- What is being asked: Copy every line from the records below that holds the word "easy".

- Data listing:

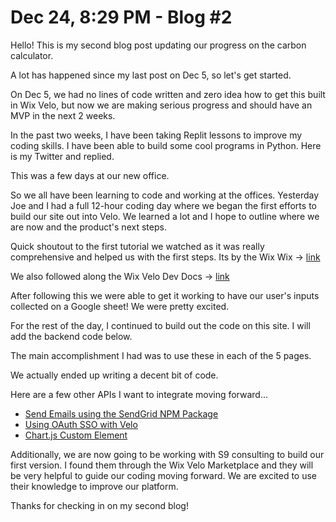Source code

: <h1>Dec 24, 8:29 PM - Blog #2</h1>

<p>Hello! This is my second blog post updating our progress on the carbon calculator.</p>

<p>A lot has happened since my last post on Dec 5, so let's get started.</p>

<p>On Dec 5, we had no lines of code written and zero idea how to get this built in Wix Velo, but now we are making serious progress and should have an MVP in the next 2 weeks.</p>

<p>In the past two weeks, I have been taking Replit lessons to improve my coding skills. I have been able to build some cool programs in Python. Here is my Twitter and replied.</p>

<p>This was a few days at our new office.</p>

<p>So we all have been learning to code and working at the offices. Yesterday Joe and I had a full 12-hour coding day where we began the first efforts to build our site out into Velo. We learned a lot and I hope to outline where we are now and the product's next steps.</p>

<p>Quick shoutout to the first tutorial we watched as it was really comprehensive and helped us with the first steps. Its by the Wix Wix -> <a href="link">link</a></p>

<p>We also followed along the Wix Velo Dev Docs -> <a href="link">link</a></p>

<p>After following this we were able to get it working to have our user's inputs collected on a Google sheet! We were pretty excited.</p>

<p>For the rest of the day, I continued to build out the code on this site. I will add the backend code below.</p>

<p>The main accomplishment I had was to use these in each of the 5 pages.</p>

<p>We actually ended up writing a decent bit of code.</p>

<p>Here are a few other APIs I want to integrate moving forward...</p>
<ul>
  <li><a href="https://dev.wix.com/docs/develop-websites/articles/getting-started/code-tutorials/send-emails-using-the-send-grid-npm-package">Send Emails using the SendGrid NPM Package</a></li>
  <li><a href="https://dev.wix.com/docs/develop-websites/articles/getting-started/code-tutorials/using-oauth-sso-with-velo">Using OAuth SSO with Velo</a></li>
  <li><a href="https://www.wix.com/velo/example/chart.js-custom-element">Chart.js Custom Element</a></li>
</ul>

<p>Additionally, we are now going to be working with S9 consulting to build our first version. I found them through the Wix Velo Marketplace and they will be very helpful to guide our coding moving forward. We are excited to use their knowledge to improve our platform.</p>

<p>Thanks for checking in on my second blog!</p>
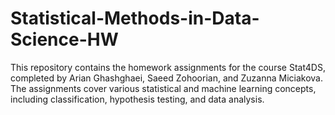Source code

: # Statistical-Methods-in-Data-Science-HW
This repository contains the homework assignments for the course Stat4DS, completed by Arian Ghashghaei, Saeed Zohoorian, and Zuzanna Miciakova. The assignments cover various statistical and machine learning concepts, including classification, hypothesis testing, and data analysis.
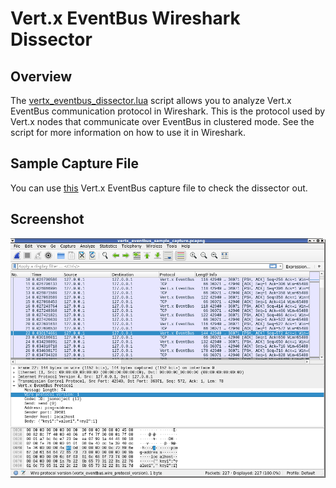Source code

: # Vert.x EventBus Wireshark Dissector

## Overview

The [vertx_eventbus_dissector.lua](vertx_eventbus_dissector.lua) script allows you to analyze Vert.x EventBus communication protocol in Wireshark.
This is the protocol used by Vert.x nodes that communicate over EventBus in clustered mode. See the script for more information on how to use it in Wireshark.

## Sample Capture File

You can use [this](vertx_eventbus_sample_capture.pcapng) Vert.x EventBus capture file to check the dissector out.

## Screenshot

![Wireshark screenshot](vertx_eventbus_wireshark_screenshot.png)
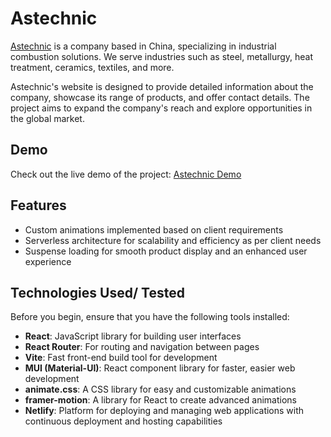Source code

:# Astechnic

[Astechnic](https://x.com/AstechnicTeam) is a company based in China, specializing in industrial combustion solutions. We serve industries such as steel, metallurgy, heat treatment, ceramics, textiles, and more.

Astechnic's website is designed to provide detailed information about the company, showcase its range of products, and offer contact details. The project aims to expand the company's reach and explore opportunities in the global market.

## Demo

Check out the live demo of the project: [Astechnic Demo](https://astechnic-demo.netlify.app/)

## Features

- Custom animations implemented based on client requirements
- Serverless architecture for scalability and efficiency as per client needs
- Suspense loading for smooth product display and an enhanced user experience

## Technologies Used/ Tested

Before you begin, ensure that you have the following tools installed:

- **React**: JavaScript library for building user interfaces
- **React Router**: For routing and navigation between pages
- **Vite**: Fast front-end build tool for development
- **MUI (Material-UI)**: React component library for faster, easier web development
- **animate.css**: A CSS library for easy and customizable animations
- **framer-motion**: A library for React to create advanced animations
- **Netlify**: Platform for deploying and managing web applications with continuous deployment and hosting capabilities
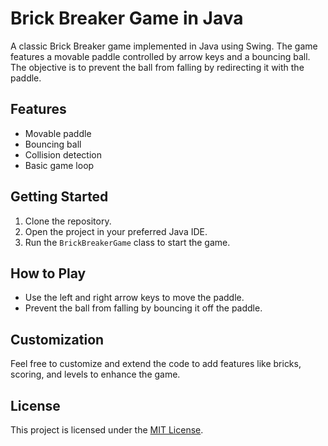 # Brick Breaker Game in Java

A classic Brick Breaker game implemented in Java using Swing. The game features a movable paddle controlled by arrow keys and a bouncing ball. The objective is to prevent the ball from falling by redirecting it with the paddle.

## Features
- Movable paddle
- Bouncing ball
- Collision detection
- Basic game loop

## Getting Started
1. Clone the repository.
2. Open the project in your preferred Java IDE.
3. Run the `BrickBreakerGame` class to start the game.

## How to Play
- Use the left and right arrow keys to move the paddle.
- Prevent the ball from falling by bouncing it off the paddle.

## Customization
Feel free to customize and extend the code to add features like bricks, scoring, and levels to enhance the game.

## License
This project is licensed under the [MIT License](LICENSE).
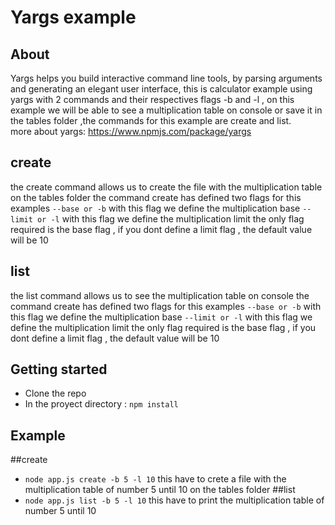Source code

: # Yargs example

## About 
Yargs helps you build interactive command line tools, by parsing arguments and generating an elegant user interface,
this is calculator example using yargs with 2 commands and their respectives flags -b and -l , on this example we will  be able to see a multiplication table on console or save it in the tables folder ,the commands for this example are create and list.  
more about yargs: https://www.npmjs.com/package/yargs

## create 
the create command allows us to create the file with the multiplication table on the tables folder 
the command create has defined two flags for this examples 
`--base or -b` with this flag we define the multiplication base
`--limit or -l` with this flag we define the multiplication limit
the only flag required is the base flag , if  you dont define a limit flag , the default value will be 10

## list 
the list command allows us to see the multiplication table on console 
the command create has defined two flags for this examples 
`--base or -b` with this flag we define the multiplication base
`--limit or -l` with this flag we define the multiplication limit
the only flag required is the base flag , if  you dont define a limit flag , the default value will be 10


## Getting started 

* Clone the repo 
* In the proyect directory : `npm install`

## Example 
##create 
* `node app.js create -b 5 -l 10`
this have to crete a file with the multiplication table of number 5 until 10 on the tables folder 
##list 
* `node app.js list -b 5 -l 10`
this have to print the multiplication table of number 5 until 10
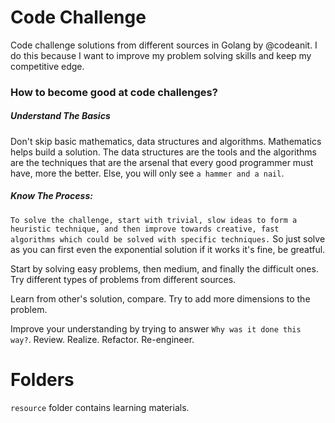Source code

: # Code Challenge

Code challenge solutions from different sources in Golang by @codeanit.
I do this because I want to improve my problem solving skills and keep my competitive edge.


### How to become good at code challenges?

##### Understand The Basics 
Don't skip basic mathematics, data structures and algorithms. Mathematics helps build a solution. The data structures are the tools and the algorithms are the techniques that are the arsenal that every good programmer must have, more the better. Else, you will only see `a hammer and a nail`.

##### Know The Process:
`To solve the challenge, start with trivial, slow ideas to form a heuristic technique, and then improve towards creative, fast algorithms which could be solved with specific techniques.` So just solve as you can first even the exponential solution if it works it's fine, be greatful.

Start by solving easy problems, then medium, and finally the difficult ones. Try different types of problems from different sources.

Learn from other's solution, compare. Try to add more dimensions to the problem. 

Improve your understanding by trying to answer `Why was it done this way?`. Review. Realize. Refactor. Re-engineer. 


# Folders
`resource` folder contains learning materials.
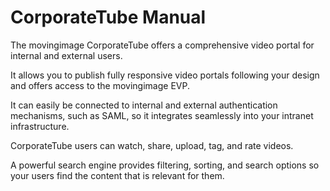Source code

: # CorporateTube Manual

The movingimage CorporateTube offers a comprehensive video portal for internal and external users. 

It allows you to publish fully responsive video portals following your design and offers access to the movingimage EVP. 

It can easily be connected to internal and external authentication mechanisms, such as SAML, so it integrates seamlessly into your intranet infrastructure. 

CorporateTube users can watch, share, upload, tag, and rate videos. 

A powerful search engine provides filtering, sorting, and search options so your users find the content that is relevant for them.
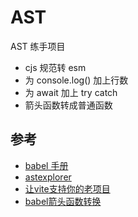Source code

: # AST

AST 练手项目

- cjs 规范转 esm
- 为 console.log() 加上行数
- 为 await 加上 try catch
- 箭头函数转成普通函数

## 参考

- [babel 手册](https://github.com/jamiebuilds/babel-handbook/blob/master/translations/zh-Hans/plugin-handbook.md#toc-stages-of-babel)
- [astexplorer](https://astexplorer.net/)
- [让vite支持你的老项目](https://juejin.cn/post/6938659757200769031)
- [babel箭头函数转换](https://zhuanlan.zhihu.com/p/150663962)
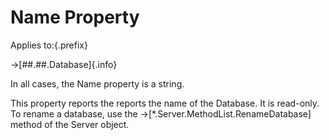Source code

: # Name Property

Applies to:{.prefix}

→[##.##.Database]{.info}

In all cases, the Name property is a string.

This property reports the reports the name of the Database. It is read-only. To rename a database,
use the →[*.Server.MethodList.RenameDatabase] method of the Server object.

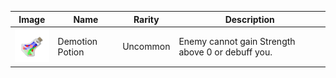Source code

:| Image | Name | Rarity | Description |
| ----- | ---- | ------ | ----------- |
| ![](potions/DemotionPotion.png) | Demotion Potion | Uncommon | Enemy cannot gain Strength above 0 or debuff you. |

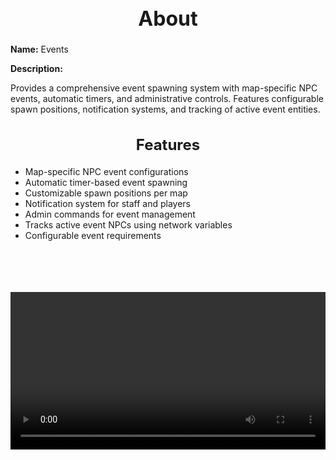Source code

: <h1 style="text-align:center; font-size:2rem; font-weight:bold;">About</h1>

**Name:**
Events

**Description:**

Provides a comprehensive event spawning system with map-specific NPC events, automatic timers, and administrative controls. Features configurable spawn positions, notification systems, and tracking of active event entities.

<h2 style="text-align:center; font-size:1.5rem; font-weight:bold;">Features</h2>

- Map-specific NPC event configurations
- Automatic timer-based event spawning
- Customizable spawn positions per map
- Notification system for staff and players
- Admin commands for event management
- Tracks active event NPCs using network variables
- Configurable event requirements

<br><br>

<p align="center">
  <video width="900" style="max-width:100%; margin-bottom: 40px; margin-top: 20px;" controls>
    <source src="https://github.com/bleonheart/bleonheart.github.io/raw/refs/heads/main/docs/assets/AutomaticEvents.mp4" type="video/mp4">
    Your browser does not support the video tag.
  </video>
</p>

<br><br>


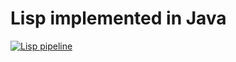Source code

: Lisp implemented in Java
========================

[![Lisp pipeline](https://github.com/FrancisMcN/fsp/actions/workflows/workflow.yml/badge.svg)](https://github.com/FrancisMcN/fsp/actions/workflows/workflow.yml)
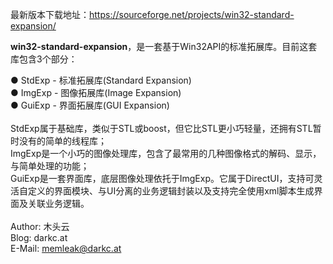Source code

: 最新版本下载地址：<a href='https://sourceforge.net/projects/win32-standard-expansion/'><a href='https://sourceforge.net/projects/win32-standard-expansion/'>https://sourceforge.net/projects/win32-standard-expansion/</a></a>

<b>win32-standard-expansion</b>，是一套基于Win32API的标准拓展库。目前这套库包含3个部分：

● StdExp - 标准拓展库(Standard Expansion)<br>
● ImgExp - 图像拓展库(Image Expansion)<br>
● GuiExp - 界面拓展库(GUI Expansion)<br>
<br>
StdExp属于基础库，类似于STL或boost，但它比STL更小巧轻量，还拥有STL暂时没有的简单的线程库；<br>
ImgExp是一个小巧的图像处理库，包含了最常用的几种图像格式的解码、显示，与简单处理的功能；<br>
GuiExp是一套界面库，底层图像处理依托于ImgExp。它属于DirectUI，支持可灵活自定义的界面模块、与UI分离的业务逻辑封装以及支持完全使用xml脚本生成界面及关联业务逻辑。<br>
<br>
Author: 木头云<br>
Blog: darkc.at<br>
E-Mail: memleak@darkc.at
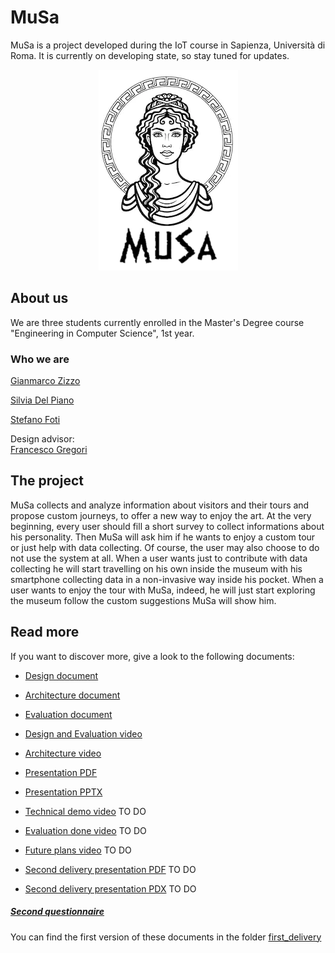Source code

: # MuSa
MuSa is a project developed during the IoT course in Sapienza, Università di Roma. It is currently on developing state, so stay tuned for updates.

<div align="center"><img src="docs/src/logo2.png"/></div>

## About us
We are three students currently enrolled in the Master's Degree course "Engineering in Computer Science", 1st year.    
### Who we are
[Gianmarco Zizzo](https://www.linkedin.com/in/gianmarco-zizzo-9741861a3/)

[Silvia Del Piano](https://www.linkedin.com/in/silvia-del-piano-2482391a6)

[Stefano Foti](https://www.linkedin.com/in/stefano-foti/)

Design advisor:<br>
[Francesco Gregori](https://www.linkedin.com/in/francesco-gregori-7136ab1a3/)

## The project
MuSa collects and analyze information about visitors and their tours and propose custom journeys, to offer a new way to enjoy the art. At the very beginning, every user should fill a short survey to collect informations about his personality. Then MuSa will ask him if he wants to enjoy a custom tour or just help with data collecting. Of course, the user may also choose to do not use the system at all. When a user wants just to contribute with data collecting he will start travelling on his own inside the museum with his smartphone collecting data in a non-invasive way inside his pocket. When a user wants to enjoy the tour with MuSa, indeed, he will just start exploring the museum follow the custom suggestions MuSa will show him. 

## Read more
If you want to discover more, give a look to the following documents:
- [Design document](docs/Design.md)
- [Architecture document](docs/Architecture.md)
- [Evaluation document](docs/Evaluation.md)

- [Design and Evaluation video](https://www.youtube.com/watch?v=7l4aW7eUjL8)
- [Architecture video](https://youtu.be/ARw2u26Rarg)
- [Presentation PDF](/docs/src/presentation/presentation.pdf)
- [Presentation PPTX](/docs/src/presentation/presentation.pptx)

- [Technical demo video]() TO DO
- [Evaluation done video]() TO DO
- [Future plans video]() TO DO
- [Second delivery presentation PDF]() TO DO
- [Second delivery presentation PDX]() TO DO

##### [Second questionnaire](https://docs.google.com/forms/d/e/1FAIpQLScuXQogq65TNMCWS0vha5jCFXTIvuk0Vr5boziSh9H5GiGm-w/viewform?usp=sf_link)

You can find the first version of these documents in the folder [first_delivery](/first_delivery)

- Solution below:
- **animate.css**: A CSS library for easy and customizable animations
Start by solving easy problems, then medium, and finally the difficult ones. Try different types of problems from different sources.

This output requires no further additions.